Windenergie: OVG Münster stoppt Entscheidung des VG Aachen auf sofortige Vollziehung einer Baugenehmigung für eine Windenergieanlage 


In der Presse

Der OVG-Beschluß (kein Urteil!) aus Münster hat in der Presse ein breites Echo gefunden. Insbesondere wurde der Beschluß dahingehend interpretiert, daß nunmehr möglicherweise der Mindestabstand von Windenergieanlagen zur Wohnbebauung generell 950 m betragen müsse. 

Zum Fall

>> Das Oberverwaltungsgericht (OVG) Münster hat am 23. Januar 1998 in einem Eilverfahren eine Entscheidung des Verwaltungsgerichtes (VG) Aachen auf sofortige Vollziehung einer Baugenehmigung für eine Windenergieanlage in Geilenkirchen aufgehoben (Az. 7 B 2984/97). Ausgangspunkt des Verfahrens ist die Baugenehmigung für eine 500 kW-Anlage in Geilenkirchen-Lindern, gegen die ein benachbarter Landwirt, dessen Hof in etwa 500 m Entfernung von dem Anlagenstandort liegt, beim VG Aachen Klage eingereicht hat. Daraufhin beantragte der Bauherr zunächst bei der Stadtverwaltung Geilenkirchen und dann beim VG Aachen, die vorliegende Baugenehmigung für sofort vollziehbar zu erklären. Diesem Antrag gab das VG Aachen statt. Gegen diese Entscheidung des VG Aachen hat wiederum der Nachbar beim OVG Münster Einspruch erhoben und eine Aufschiebung der sofortigen Vollziehung der Baugenehmigung beantragt. Dem Einspruch des Nachbarn gegen die sofortige Vollziehbarkeit der Baugenehmigung gab das OVG Münster jetzt statt. In der Hauptsache beim VG Aachen ist der Fall noch nicht entschieden worden>>

Erläuterungen zum OVG-Beschluß 

Der OVG-Beschluß bedeutet zunächst einmal nur, daß die sofortige Vollziehbarkeit der Baugenehmigung nicht erteilt wird. Der Ausgang des Verfahrens ist derzeit noch offen.
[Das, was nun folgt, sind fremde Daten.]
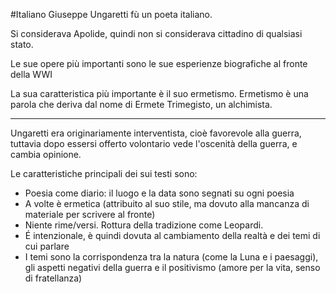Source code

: #Italiano 
Giuseppe Ungaretti fù un poeta italiano.

Si considerava Apolide, quindi non si considerava cittadino di qualsiasi stato.

Le sue opere più importanti sono le sue esperienze biografiche al fronte della WWI

La sua caratteristica più importante è il suo ermetismo.
Ermetismo è una parola che deriva dal nome di Ermete Trimegisto, un alchimista.

---

Ungaretti era originariamente interventista, cioè favorevole alla guerra, tuttavia dopo essersi offerto volontario vede l'oscenità della guerra, e cambia opinione.

Le caratteristiche principali dei sui testi sono:
- Poesia come diario: il luogo e la data sono segnati su ogni poesia
- A volte è ermetica (attribuito al suo stile, ma dovuto alla mancanza di materiale per scrivere al fronte)
- Niente rime/versi. Rottura della tradizione come Leopardi.
- É intenzionale, è quindi dovuta al cambiamento della realtà e dei temi di cui parlare
- I temi sono la corrispondenza tra la natura (come la Luna e i paesaggi), gli aspetti negativi della guerra e il positivismo (amore per la vita, senso di fratellanza)
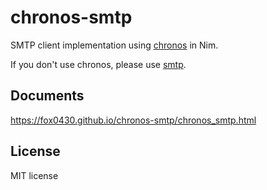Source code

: # chronos-smtp

SMTP client implementation using [chronos](https://github.com/status-im/nim-chronos) in Nim.

If you don't use chronos, please use [smtp](https://github.com/nim-lang/smtp).

## Documents
https://fox0430.github.io/chronos-smtp/chronos_smtp.html

## License
MIT license

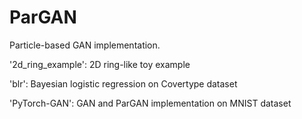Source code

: # ParGAN
Particle-based GAN implementation.

'2d_ring_example': 2D ring-like toy example

'blr': Bayesian logistic regression on Covertype dataset

'PyTorch-GAN': GAN and ParGAN implementation on MNIST dataset

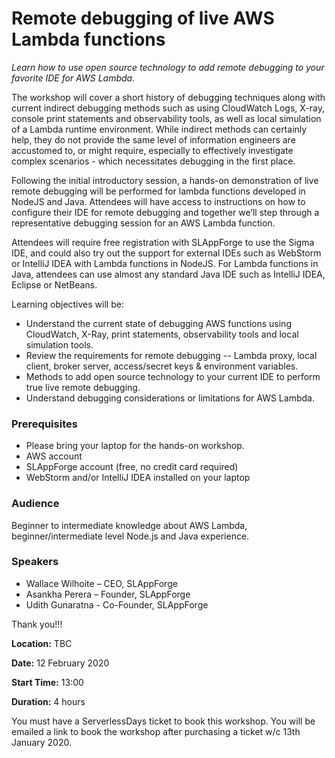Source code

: # Remote debugging of live AWS Lambda functions

*Learn how to use open source technology to add remote debugging to your favorite IDE for AWS Lambda.*

The workshop will cover a short history of debugging techniques along with current indirect
debugging methods such as using CloudWatch Logs, X-ray, console print statements and
observability tools, as well as local simulation of a Lambda runtime environment. While indirect
methods can certainly help, they do not provide the same level of information engineers are
accustomed to, or might require, especially to effectively investigate complex scenarios - which
necessitates debugging in the first place.

Following the initial introductory session, a hands-on demonstration of live remote debugging
will be performed for lambda functions developed in NodeJS and Java. Attendees will have
access to instructions on how to configure their IDE for remote debugging and together we’ll
step through a representative debugging session for an AWS Lambda function.

Attendees will require free registration with SLAppForge to use the Sigma IDE, and could also
try out the support for external IDEs such as WebStorm or IntelliJ IDEA with Lambda functions
in NodeJS. For Lambda functions in Java, attendees can use almost any standard Java IDE
such as IntelliJ IDEA, Eclipse or NetBeans.

Learning objectives will be:

* Understand the current state of debugging AWS functions using CloudWatch, X-Ray,
print statements, observability tools and local simulation tools.
* Review the requirements for remote debugging -- Lambda proxy, local client, broker
server, access/secret keys & environment variables.
* Methods to add open source technology to your current IDE to perform true live remote
debugging.
* Understand debugging considerations or limitations for AWS Lambda.

### Prerequisites

- Please bring your laptop for the hands-on workshop.
- AWS account
- SLAppForge account (free, no credit card required)
- WebStorm and/or IntelliJ IDEA installed on your laptop

### Audience
Beginner to intermediate knowledge about AWS Lambda, beginner/intermediate level Node.js
and Java experience.

### Speakers

 - Wallace Wilhoite – CEO, SLAppForge
 - Asankha Perera – Founder, SLAppForge
 - Udith Gunaratna - Co-Founder, SLAppForge

Thank you!!!

**Location:** TBC

**Date:** 12 February 2020

**Start Time:** 13:00

**Duration:** 4 hours

You must have a ServerlessDays ticket to book this workshop. You will be emailed a link to book the workshop after purchasing a ticket w/c 13th January 2020.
Hierzu das OVG-Münster: "Ob die streitige Baugenehmigung zur Errichtung der Windkraftanlage vom 9. Juni 1997 im Hauptsacheverfahren (Anmerkung: VG Aachen) Bestand haben wird, ist bei der im vorliegenden Verfahren allein möglichen und gebotenen summarischen Prüfung derzeit offen." 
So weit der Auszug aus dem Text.